▶ **Problem to work on**: Copy the data below exactly, but not the pictures it contains.

______________________________

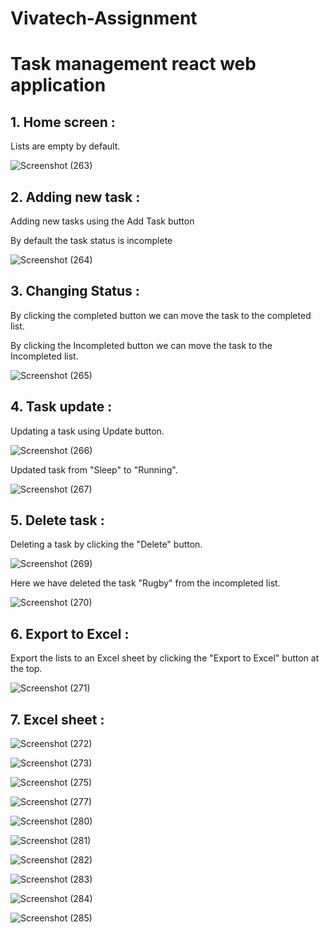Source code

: # Vivatech-Assignment 
<h1>Task management react web application</h1>

<h2>1. Home screen :</h2>
<p>Lists are empty by default.</p>

![Screenshot (263)](https://github.com/RaghavendraRD123/Vivatech-Assignment/assets/107551502/3e99e9f2-c8d0-4856-b12e-2901dfc3ba23)

<h2>2. Adding new task :</h2>
<p>Adding new tasks using the Add Task button</p>
<p>By default the task status is incomplete</p>

![Screenshot (264)](https://github.com/RaghavendraRD123/Vivatech-Assignment/assets/107551502/692ff216-3aa7-473a-89ad-d99fee66f0e8)

<h2>3. Changing Status :</h2>
<p>By clicking the completed button we can move the task to the completed list.</p>
<p>By clicking the Incompleted button we can move the task to the Incompleted list.</p>

![Screenshot (265)](https://github.com/RaghavendraRD123/Vivatech-Assignment/assets/107551502/39e177d2-c005-4087-afce-b88889a8e559)

<h2>4. Task update :</h2>
<p>Updating a task using Update button.</p>

![Screenshot (266)](https://github.com/RaghavendraRD123/Vivatech-Assignment/assets/107551502/d1065c1f-8782-40a1-b85b-4d2c9f6a8387)

<p>Updated task from "Sleep" to "Running".</p>

![Screenshot (267)](https://github.com/RaghavendraRD123/Vivatech-Assignment/assets/107551502/394b7e48-f388-43d4-b5cd-98b950b2a9e7)


<h2>5. Delete task :</h2>
<p>Deleting a task by clicking the "Delete" button.</p>

![Screenshot (269)](https://github.com/RaghavendraRD123/Vivatech-Assignment/assets/107551502/faa238ec-dadb-488f-8888-226876218ffe)

<p>Here we have deleted the task "Rugby" from the incompleted list.</p>

![Screenshot (270)](https://github.com/RaghavendraRD123/Vivatech-Assignment/assets/107551502/bbd8319e-ee49-4ffd-8d2b-3a3c491b5189)

<h2>6. Export to Excel :</h2>
<p>Export the lists to an Excel sheet by clicking the "Export to Excel" button at the top.</p>

![Screenshot (271)](https://github.com/RaghavendraRD123/Vivatech-Assignment/assets/107551502/ff01be2f-2e55-492d-ae5a-8284b32e96c6)

<h2>7. Excel sheet :</h2>

![Screenshot (272)](https://github.com/RaghavendraRD123/Vivatech-Assignment/assets/107551502/f203d5fa-dffc-4bf1-bca4-8d28d9ebd2d6)



![Screenshot (273)](https://github.com/RaghavendraRD123/Vivatech-Assignment/assets/107551502/0d17a3ac-8b3c-445b-a0b7-6f359a2c49b6)

![Screenshot (275)](https://github.com/RaghavendraRD123/Vivatech-Assignment/assets/107551502/f6078b77-ab28-4de0-b128-e6c35da38d19)



![Screenshot (277)](https://github.com/RaghavendraRD123/Vivatech-Assignment/assets/107551502/75b21b84-f4e4-4d57-ab98-bd4d6c8b0ba7)


![Screenshot (280)](https://github.com/RaghavendraRD123/Vivatech-Assignment/assets/107551502/67b0ea88-d78f-4aae-bfff-51c0761b13d9)


![Screenshot (281)](https://github.com/RaghavendraRD123/Vivatech-Assignment/assets/107551502/440e3f38-92ad-4564-b058-13d5fe725483)


![Screenshot (282)](https://github.com/RaghavendraRD123/Vivatech-Assignment/assets/107551502/fc47bd23-3b59-4fc6-8d22-3fa438dcf939)


![Screenshot (283)](https://github.com/RaghavendraRD123/Vivatech-Assignment/assets/107551502/73f5daae-1cce-4046-b3f3-803870058c74)


![Screenshot (284)](https://github.com/RaghavendraRD123/Vivatech-Assignment/assets/107551502/2fda477c-d38b-424e-ba3f-f09b06e20688)

![Screenshot (285)](https://github.com/RaghavendraRD123/Vivatech-Assignment/assets/107551502/ddf073be-1fa5-4e01-9d5d-42049b2d6056)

______________________________

▶ **Answer to the exercise**:
Source code

: # Vivatech-Assignment 
<h1>Task management react web application</h1>

<h2>1. Home screen :</h2>
<p>Lists are empty by default.</p>

![Screenshot (263)](https://github.com/RaghavendraRD123/Vivatech-Assignment/assets/107551502/3e99e9f2-c8d0-4856-b12e-2901dfc3ba23)

<h2>2. Adding new task :</h2>
<p>Adding new tasks using the Add Task button</p>
<p>By default the task status is incomplete</p>

![Screenshot (264)](https://github.com/RaghavendraRD123/Vivatech-Assignment/assets/107551502/692ff216-3aa7-473a-89ad-d99fee66f0e8)

<h2>3. Changing Status :</h2>
<p>By clicking the completed button we can move the task to the completed list.</p>
<p>By clicking the Incompleted button we can move the task to the Incompleted list.</p>

![Screenshot (265)](https://github.com/RaghavendraRD123/Vivatech-Assignment/assets/107551502/39e177d2-c005-4087-afce-b88889a8e559)

<h2>4. Task update :</h2>
<p>Updating a task using Update button.</p>

![Screenshot (266)](https://github.com/RaghavendraRD123/Vivatech-Assignment/assets/107551502/d1065c1f-8782-40a1-b85b-4d2c9f6a8387)

<p>Updated task from "Sleep" to "Running".</p>

![Screenshot (267)](https://github.com/RaghavendraRD123/Vivatech-Assignment/assets/107551502/394b7e48-f388-43d4-b5cd-98b950b2a9e7)


<h2>5. Delete task :</h2>
<p>Deleting a task by clicking the "Delete" button.</p>

![Screenshot (269)](https://github.com/RaghavendraRD123/Vivatech-Assignment/assets/107551502/faa238ec-dadb-488f-8888-226876218ffe)

<p>Here we have deleted the task "Rugby" from the incompleted list.</p>

![Screenshot (270)](https://github.com/RaghavendraRD123/Vivatech-Assignment/assets/107551502/bbd8319e-ee49-4ffd-8d2b-3a3c491b5189)

<h2>6. Export to Excel :</h2>
<p>Export the lists to an Excel sheet by clicking the "Export to Excel" button at the top.</p>

![Screenshot (271)](https://github.com/RaghavendraRD123/Vivatech-Assignment/assets/107551502/ff01be2f-2e55-492d-ae5a-8284b32e96c6)

<h2>7. Excel sheet :</h2>

![Screenshot (272)](https://github.com/RaghavendraRD123/Vivatech-Assignment/assets/107551502/f203d5fa-dffc-4bf1-bca4-8d28d9ebd2d6)



![Screenshot (273)](https://github.com/RaghavendraRD123/Vivatech-Assignment/assets/107551502/0d17a3ac-8b3c-445b-a0b7-6f359a2c49b6)

![Screenshot (275)](https://github.com/RaghavendraRD123/Vivatech-Assignment/assets/107551502/f6078b77-ab28-4de0-b128-e6c35da38d19)



![Screenshot (277)](https://github.com/RaghavendraRD123/Vivatech-Assignment/assets/107551502/75b21b84-f4e4-4d57-ab98-bd4d6c8b0ba7)


![Screenshot (280)](https://github.com/RaghavendraRD123/Vivatech-Assignment/assets/107551502/67b0ea88-d78f-4aae-bfff-51c0761b13d9)


![Screenshot (281)](https://github.com/RaghavendraRD123/Vivatech-Assignment/assets/107551502/440e3f38-92ad-4564-b058-13d5fe725483)


![Screenshot (282)](https://github.com/RaghavendraRD123/Vivatech-Assignment/assets/107551502/fc47bd23-3b59-4fc6-8d22-3fa438dcf939)


![Screenshot (283)](https://github.com/RaghavendraRD123/Vivatech-Assignment/assets/107551502/73f5daae-1cce-4046-b3f3-803870058c74)


![Screenshot (284)](https://github.com/RaghavendraRD123/Vivatech-Assignment/assets/107551502/2fda477c-d38b-424e-ba3f-f09b06e20688)

![Screenshot (285)](https://github.com/RaghavendraRD123/Vivatech-Assignment/assets/107551502/ddf073be-1fa5-4e01-9d5d-42049b2d6056)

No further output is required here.